**What to do**:
Any pictures in the records below must be left out when you repeat the lines from the line containing "interpreted as ." through the line containing "In the case" exactly.

(Saved data entries)
====

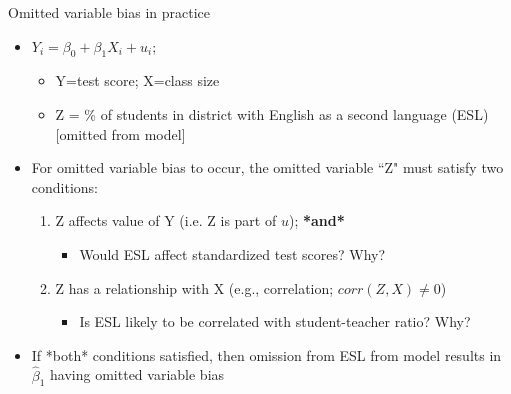 \begin{frame}{Omitted variable bias in practice}
	\begin{itemize}
	\item $Y_{i} = \beta_{0} + \beta_{1}X_{i} + u_{i}$; 
		\begin{itemize}
		\item Y=test score; X=class size
		\item Z = \% of students in district with English as a second language (ESL) [omitted from model]
		\end{itemize}
	\item For omitted variable bias to occur, the omitted variable ``Z" must satisfy two conditions:
		\begin{enumerate}
		\item Z affects value of Y (i.e. Z is part of $u$); \textbf{*and*}
			\begin{itemize}
			\item Would ESL affect standardized test scores? Why?
			\end{itemize}
		\item Z has a relationship with X (e.g., correlation; $corr(Z,X) \neq 0$)
			\begin{itemize}
			\item Is ESL likely to be correlated with student-teacher ratio? Why?
			\end{itemize}		
		\end{enumerate}
	\item If *both* conditions satisfied, then omission from ESL from model results in $\hat{\beta}_{1}$ having omitted variable bias
	\end{itemize}
\end{frame}


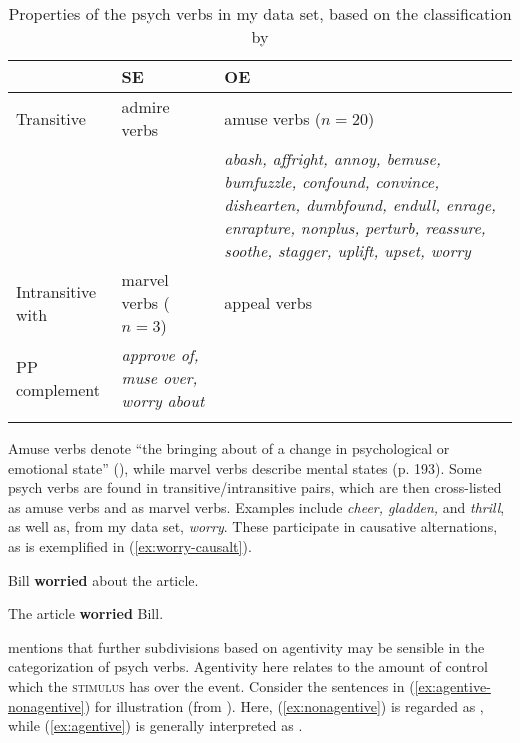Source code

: \begin{table} 
    \caption[Properties of the psych verbs in my data set]{\label{tab:psych-data} Properties of the psych verbs in my data set, based on the classification by \citet[188--193]{Levin.1993}} 
    \begin{tabular}{
        >{\RaggedRight\arraybackslash}p{}
        >{\RaggedRight\arraybackslash}p{}
        >{\RaggedRight\arraybackslash}p{}
      }
      \lsptoprule
      & SE
      & OE \\ 
      \midrule
      Transitive 
      & admire verbs 
      & amuse verbs ($n=20$) \\ 
      && \textit{abash, affright, annoy, bemuse, bumfuzzle, confound, convince, dishearten, dumbfound, endull, enrage, enrapture, nonplus, perturb, reassure, soothe, stagger, uplift, upset, worry} \\ 
      \addlinespace
      Intransitive with 
      & marvel verbs ($n=3$) 
      & appeal verbs \\
      PP complement & \textit{approve of, muse over, worry about} &\\
      \lspbottomrule
    \end{tabular}
\end{table}

Amuse verbs denote ``the bringing about of a change in psychological or emotional state'' (\citealt[191]{Levin.1993}), while marvel verbs describe mental states (p. 193). 
Some psych verbs are found in transitive/intransitive pairs, which are then cross-listed as amuse verbs and as marvel verbs. Examples include \textit{cheer, gladden,} and \textit{thrill}, as well as, from my data set, \textit{worry}. These participate in causative alternations, as is exemplified in (\ref{ex:worry-causalt}). 

\begin{exe}
  \ex \label{ex:worry-causalt}
  \begin{xlist}
    \item Bill \textbf{worried} about the article. 
    \item The article \textbf{worried} Bill. 
  \end{xlist}
\end{exe}

\noindent \citet[191]{Levin.1993} mentions that further subdivisions based on agentivity may be sensible in the categorization of psych verbs. Agentivity here relates to the amount of control which the \textsc{stimulus} has over the event. Consider the sentences in (\ref{ex:agentive-nonagentive}) for illustration (from \citealt[11]{DiDesidero.1993}). Here, (\ref{ex:nonagentive}) is regarded as , while (\ref{ex:agentive}) is generally interpreted as .

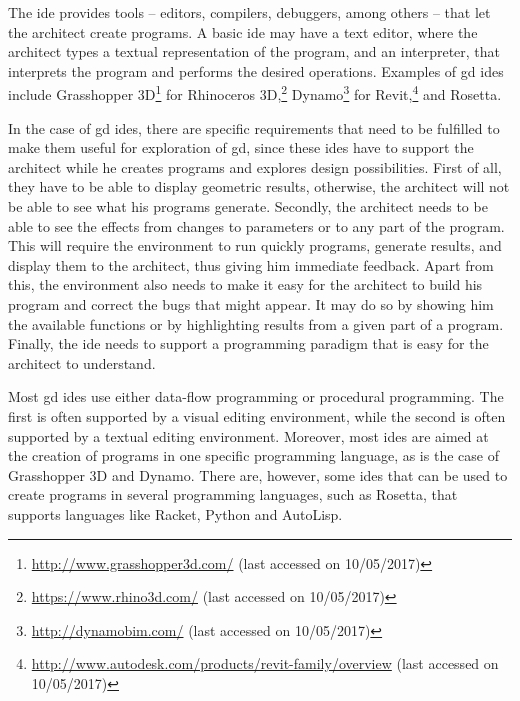 The \gls{ide} provides tools -- editors, compilers, debuggers, among others -- that let the architect create programs.
A basic \gls{ide} may have a text editor, where the architect types a textual representation of the program, and an interpreter, that interprets the program and performs the desired operations.
Examples of \gls{gd} \glspl{ide} include Grasshopper 3D\footnote{\url{http://www.grasshopper3d.com/} (last accessed on 10/05/2017)} for Rhinoceros 3D,\footnote{\url{https://www.rhino3d.com/} (last accessed on 10/05/2017)} Dynamo\footnote{\url{http://dynamobim.com/} (last accessed on 10/05/2017)} for Revit,\footnote{\url{http://www.autodesk.com/products/revit-family/overview} (last accessed on 10/05/2017)} and Rosetta\cite{de2012modern}.

In the case of \gls{gd} \glspl{ide}, there are specific requirements that need to be fulfilled to make them useful for exploration of \gls{gd}, since these \glspl{ide} have to support the architect while he creates programs and explores design possibilities.
First of all, they have to be able to display geometric results, otherwise, the architect will not be able to see what his programs generate.
Secondly, the architect needs to be able to see the effects from changes to parameters or to any part of the program.
This will require the environment to run quickly programs, generate results, and display them to the architect, thus giving him immediate feedback.
Apart from this, the environment also needs to make it easy for the architect to build his program and correct the bugs that might appear.
It may do so by showing him the available functions or by highlighting results from a given part of a program.
Finally, the \gls{ide} needs to support a programming paradigm that is easy for the architect to understand.

Most \gls{gd} \glspl{ide} use either data-flow programming or procedural programming.
The first is often supported by a visual editing environment, while the second is often supported by a textual editing environment.
Moreover, most \glspl{ide} are aimed at the creation of programs in one specific programming language, as is the case of Grasshopper 3D and Dynamo.
There are, however, some \glspl{ide} that can be used to create programs in several programming languages, such as Rosetta, that supports languages like Racket\cite{flatt2016racket}, Python\cite{rossum2003python} and AutoLisp.

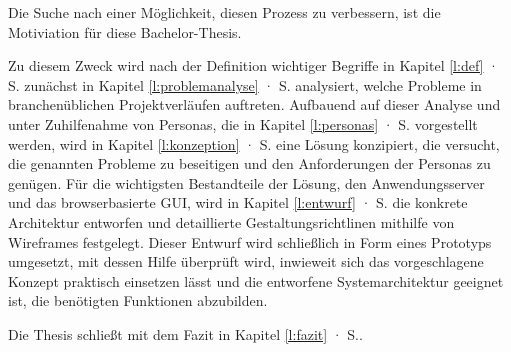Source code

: \bigskip

Die Suche nach einer Möglichkeit, diesen Prozess zu verbessern, ist die Motiviation für diese Bachelor-Thesis. 

\bigskip

Zu diesem Zweck wird nach der Definition wichtiger Begriffe in Kapitel \ref{l:def} · S.\pageref{l:def} zunächst in Kapitel \ref{l:problemanalyse} · S.\pageref{l:problemanalyse} analysiert, welche Probleme in branchenüblichen Projektverläufen auftreten. Aufbauend auf dieser Analyse und unter Zuhilfenahme von Personas, die in Kapitel \ref{l:personas} · S.\pageref{l:personas} vorgestellt werden, wird in Kapitel \ref{l:konzeption} · S.\pageref{l:konzeption} eine Lösung konzipiert, die versucht, die genannten Probleme zu beseitigen und den Anforderungen der Personas zu genügen. Für die wichtigsten Bestandteile der Lösung, den Anwendungsserver und das browserbasierte GUI, wird in Kapitel \ref{l:entwurf} · S.\pageref{l:entwurf} die konkrete Architektur entworfen und detaillierte Gestaltungsrichtlinen mithilfe von Wireframes festgelegt. Dieser Entwurf wird schließlich in Form eines Prototyps umgesetzt, mit dessen Hilfe überprüft wird, inwieweit sich das vorgeschlagene Konzept praktisch einsetzen lässt und die entworfene Systemarchitektur geeignet ist, die benötigten Funktionen abzubilden.

Die Thesis schließt mit dem Fazit in Kapitel \ref{l:fazit} · S.\pageref{l:fazit}.

\pagebreak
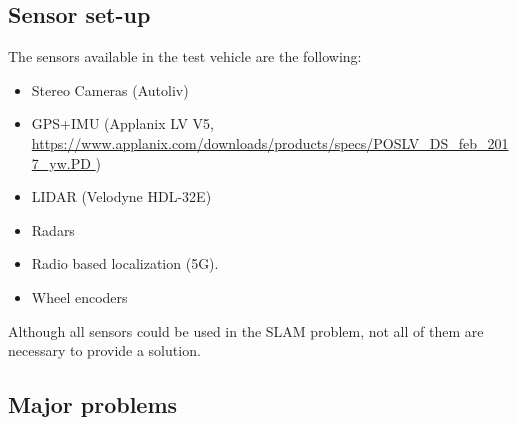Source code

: \subsection{Sensor set-up}\label{sec:sensor-setup}
The sensors available in the test vehicle are the following:
\begin{itemize}
\item Stereo Cameras (Autoliv)
\item GPS+IMU (Applanix LV V5,
  \url{https://www.applanix.com/downloads/products/specs/POSLV_DS_feb_2017_yw.PD
  })
\item  \gls{LIDAR} (Velodyne HDL-32E)
\item  Radars
\item  Radio based localization (5G).
\item  Wheel encoders
\end{itemize}
Although all sensors could be used in the \gls{SLAM} problem, not all of them
are necessary to provide a solution.

\subsection{Major problems}

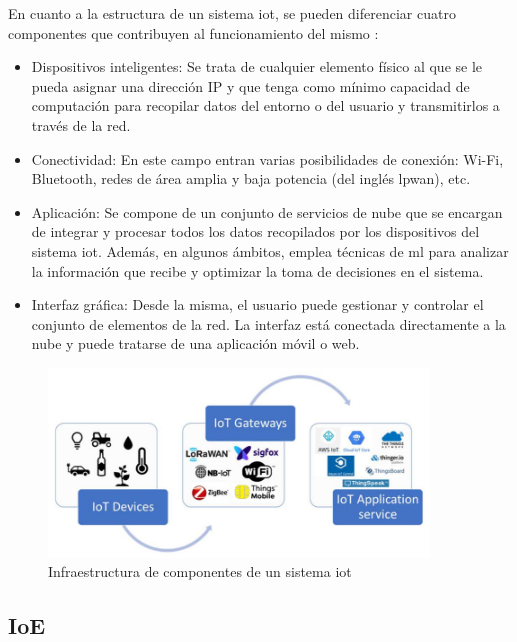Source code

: En cuanto a la estructura de un sistema \gls{iot}, se pueden diferenciar cuatro componentes que contribuyen al funcionamiento del mismo \cite{iot} \cite{iotamazon}:

\begin{itemize}
    \item Dispositivos inteligentes: Se trata de cualquier elemento físico al que se le pueda asignar una dirección IP y que tenga como mínimo capacidad de computación para recopilar datos del entorno o del usuario y transmitirlos a través de la red. 
    \item Conectividad: En este campo entran varias posibilidades de conexión: Wi-Fi, Bluetooth, redes de área amplia y baja potencia (del inglés \gls{lpwan}), etc.
    \item Aplicación: Se compone de un conjunto de servicios de nube que se encargan de integrar y procesar todos los datos recopilados por los dispositivos del sistema \gls{iot}. Además, en algunos ámbitos, emplea técnicas de \gls{ml} para analizar la información que recibe y optimizar la toma de decisiones en el sistema.
    \item Interfaz gráfica: Desde la misma, el usuario puede gestionar y controlar el conjunto de elementos de la red. La interfaz está conectada directamente a la nube y puede tratarse de una aplicación móvil o web.
\end{itemize}

\begin{figure}[h!]
    \centering
    \includegraphics[width=0.9\textwidth]{img/teoria/iot.png}
    \caption{Infraestructura de componentes de un sistema \acrshort{iot} \cite{iotscheme}}
    \label{fig:iot}
\end{figure}

\subsection{IoE}
\label{sec:ioe}

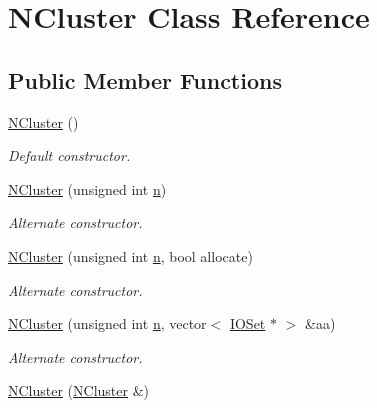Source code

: \hypertarget{class_n_cluster}{
\section{NCluster Class Reference}
\label{class_n_cluster}
}
\subsection*{Public Member Functions}
\begin{DoxyCompactItemize}
\item 
\hypertarget{class_n_cluster_af90ad520f3efec3f3c0b93ba9f46debc}{
\hyperlink{class_n_cluster_af90ad520f3efec3f3c0b93ba9f46debc}{NCluster} ()}
\label{class_n_cluster_af90ad520f3efec3f3c0b93ba9f46debc}

\begin{DoxyCompactList}\small\item\em Default constructor. \item\end{DoxyCompactList}\item 
\hyperlink{class_n_cluster_ac6460cead5fb2cf1a46354ab26f36e0a}{NCluster} (unsigned int \hyperlink{class_n_cluster_a926e474ba279516160b52ab36d208a69}{n})
\begin{DoxyCompactList}\small\item\em Alternate constructor. \item\end{DoxyCompactList}\item 
\hyperlink{class_n_cluster_ad64a3005375dd6aad2848f227ce92ef6}{NCluster} (unsigned int \hyperlink{class_n_cluster_a926e474ba279516160b52ab36d208a69}{n}, bool allocate)
\begin{DoxyCompactList}\small\item\em Alternate constructor. \item\end{DoxyCompactList}\item 
\hyperlink{class_n_cluster_a5ef4833105e769e289f7e9dbf570dcef}{NCluster} (unsigned int \hyperlink{class_n_cluster_a926e474ba279516160b52ab36d208a69}{n}, vector$<$ \hyperlink{class_i_o_set}{IOSet} $\ast$ $>$ \&aa)
\begin{DoxyCompactList}\small\item\em Alternate constructor. \item\end{DoxyCompactList}\item 
\hypertarget{class_n_cluster_a7f86cfa4150010e117f7520f34bbc6a4}{
\hyperlink{class_n_cluster_a7f86cfa4150010e117f7520f34bbc6a4}{NCluster} (\hyperlink{class_n_cluster}{NCluster} \&)}
\label{class_n_cluster_a7f86cfa4150010e117f7520f34bbc6a4}


\end{DoxyCompactItemize}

====

**Solved problem**:
\noindent \citet[191]{Levin.1993} mentions that further subdivisions based on agentivity may be sensible in the categorization of psych verbs. Agentivity here relates to the amount of control which the \textsc{stimulus} has over the event. Consider the sentences in (\ref{ex:agentive-nonagentive}) for illustration (from \citealt[11]{DiDesidero.1993}). Here, (\ref{ex:nonagentive}) is regarded as , while (\ref{ex:agentive}) is generally interpreted as .

 The \gls{ide} provides tools -- editors, compilers, debuggers, among others -- that let the architect create programs.
A basic \gls{ide} may have a text editor, where the architect types a textual representation of the program, and an interpreter, that interprets the program and performs the desired operations.
Examples of \gls{gd} \glspl{ide} include Grasshopper 3D\footnote{\url{http://www.grasshopper3d.com/} (last accessed on 10/05/2017)} for Rhinoceros 3D,\footnote{\url{https://www.rhino3d.com/} (last accessed on 10/05/2017)} Dynamo\footnote{\url{http://dynamobim.com/} (last accessed on 10/05/2017)} for Revit,\footnote{\url{http://www.autodesk.com/products/revit-family/overview} (last accessed on 10/05/2017)} and Rosetta\cite{de2012modern}.

In the case of \gls{gd} \glspl{ide}, there are specific requirements that need to be fulfilled to make them useful for exploration of \gls{gd}, since these \glspl{ide} have to support the architect while he creates programs and explores design possibilities.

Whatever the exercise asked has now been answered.